### Dataset entries
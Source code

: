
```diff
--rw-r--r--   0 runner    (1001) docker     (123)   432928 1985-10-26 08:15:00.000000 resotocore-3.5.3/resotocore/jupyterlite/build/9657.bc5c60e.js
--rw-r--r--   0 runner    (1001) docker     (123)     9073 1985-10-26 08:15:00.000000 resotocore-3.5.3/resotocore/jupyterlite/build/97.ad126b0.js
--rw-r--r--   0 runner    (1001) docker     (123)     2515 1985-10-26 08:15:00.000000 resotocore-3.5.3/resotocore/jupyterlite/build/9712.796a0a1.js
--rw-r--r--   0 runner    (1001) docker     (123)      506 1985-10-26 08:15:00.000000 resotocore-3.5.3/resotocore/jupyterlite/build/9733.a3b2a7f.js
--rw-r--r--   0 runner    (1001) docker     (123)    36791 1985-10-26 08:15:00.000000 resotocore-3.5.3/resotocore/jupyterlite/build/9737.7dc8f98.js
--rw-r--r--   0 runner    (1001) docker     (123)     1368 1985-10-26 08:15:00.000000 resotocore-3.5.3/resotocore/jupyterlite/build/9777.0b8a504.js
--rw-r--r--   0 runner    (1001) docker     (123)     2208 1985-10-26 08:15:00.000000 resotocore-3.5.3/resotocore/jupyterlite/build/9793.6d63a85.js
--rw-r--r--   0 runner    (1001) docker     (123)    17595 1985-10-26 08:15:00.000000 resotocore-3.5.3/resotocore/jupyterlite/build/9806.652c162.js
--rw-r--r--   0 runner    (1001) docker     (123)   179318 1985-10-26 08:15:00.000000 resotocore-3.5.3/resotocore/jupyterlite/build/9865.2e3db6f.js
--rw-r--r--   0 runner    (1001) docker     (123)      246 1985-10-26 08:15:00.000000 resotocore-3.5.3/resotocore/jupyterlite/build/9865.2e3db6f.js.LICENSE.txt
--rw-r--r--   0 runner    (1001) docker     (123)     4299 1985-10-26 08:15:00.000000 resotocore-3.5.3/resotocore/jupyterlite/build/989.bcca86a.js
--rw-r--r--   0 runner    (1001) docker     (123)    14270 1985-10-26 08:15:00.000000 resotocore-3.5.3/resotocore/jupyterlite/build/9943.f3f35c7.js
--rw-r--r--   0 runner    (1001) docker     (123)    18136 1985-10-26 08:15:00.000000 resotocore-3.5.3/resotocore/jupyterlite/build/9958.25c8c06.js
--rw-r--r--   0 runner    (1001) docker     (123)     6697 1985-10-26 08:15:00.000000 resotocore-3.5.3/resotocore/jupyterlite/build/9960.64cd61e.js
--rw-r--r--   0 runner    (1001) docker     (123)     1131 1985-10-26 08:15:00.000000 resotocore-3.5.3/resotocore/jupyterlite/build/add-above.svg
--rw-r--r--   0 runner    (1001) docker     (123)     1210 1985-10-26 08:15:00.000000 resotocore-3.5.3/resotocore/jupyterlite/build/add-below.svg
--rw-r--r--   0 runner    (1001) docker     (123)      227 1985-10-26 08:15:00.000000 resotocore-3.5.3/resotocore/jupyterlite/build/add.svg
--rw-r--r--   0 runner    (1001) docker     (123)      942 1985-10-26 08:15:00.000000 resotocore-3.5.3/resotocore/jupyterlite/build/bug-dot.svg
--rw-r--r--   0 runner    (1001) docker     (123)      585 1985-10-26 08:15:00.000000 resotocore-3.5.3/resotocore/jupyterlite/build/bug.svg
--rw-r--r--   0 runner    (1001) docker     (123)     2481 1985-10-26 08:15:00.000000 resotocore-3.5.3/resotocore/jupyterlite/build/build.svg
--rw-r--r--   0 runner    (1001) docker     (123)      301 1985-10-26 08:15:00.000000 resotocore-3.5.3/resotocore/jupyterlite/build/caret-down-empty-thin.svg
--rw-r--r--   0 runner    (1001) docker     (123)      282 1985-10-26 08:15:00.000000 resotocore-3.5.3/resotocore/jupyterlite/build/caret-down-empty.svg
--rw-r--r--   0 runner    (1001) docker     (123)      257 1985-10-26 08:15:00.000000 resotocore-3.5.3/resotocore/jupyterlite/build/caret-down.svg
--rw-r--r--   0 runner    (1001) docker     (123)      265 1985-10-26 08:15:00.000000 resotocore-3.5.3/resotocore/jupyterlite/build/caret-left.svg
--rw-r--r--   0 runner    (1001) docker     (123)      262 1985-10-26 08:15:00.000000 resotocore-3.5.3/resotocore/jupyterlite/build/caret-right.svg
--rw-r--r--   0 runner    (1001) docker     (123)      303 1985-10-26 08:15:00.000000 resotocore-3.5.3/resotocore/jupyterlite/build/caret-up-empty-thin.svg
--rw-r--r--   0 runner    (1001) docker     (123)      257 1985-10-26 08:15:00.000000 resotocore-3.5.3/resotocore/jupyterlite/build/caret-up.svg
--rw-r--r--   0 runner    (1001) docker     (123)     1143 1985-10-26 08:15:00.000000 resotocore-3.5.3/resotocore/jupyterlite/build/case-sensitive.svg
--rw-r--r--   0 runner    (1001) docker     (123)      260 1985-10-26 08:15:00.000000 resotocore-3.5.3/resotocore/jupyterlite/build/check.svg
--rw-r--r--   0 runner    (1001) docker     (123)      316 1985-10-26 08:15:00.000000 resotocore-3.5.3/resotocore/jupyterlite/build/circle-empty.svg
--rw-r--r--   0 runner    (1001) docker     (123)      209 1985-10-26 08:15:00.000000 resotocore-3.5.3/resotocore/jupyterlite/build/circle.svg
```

### WORK INSTRUCTION
In the entries above, copy each line that contains the string "thin".

### PROBLEM SOLUTION
--rw-r--r--   0 runner    (1001) docker     (123)      301 1985-10-26 08:15:00.000000 resotocore-3.5.3/resotocore/jupyterlite/build/caret-down-empty-thin.svg
--rw-r--r--   0 runner    (1001) docker     (123)      303 1985-10-26 08:15:00.000000 resotocore-3.5.3/resotocore/jupyterlite/build/caret-up-empty-thin.svg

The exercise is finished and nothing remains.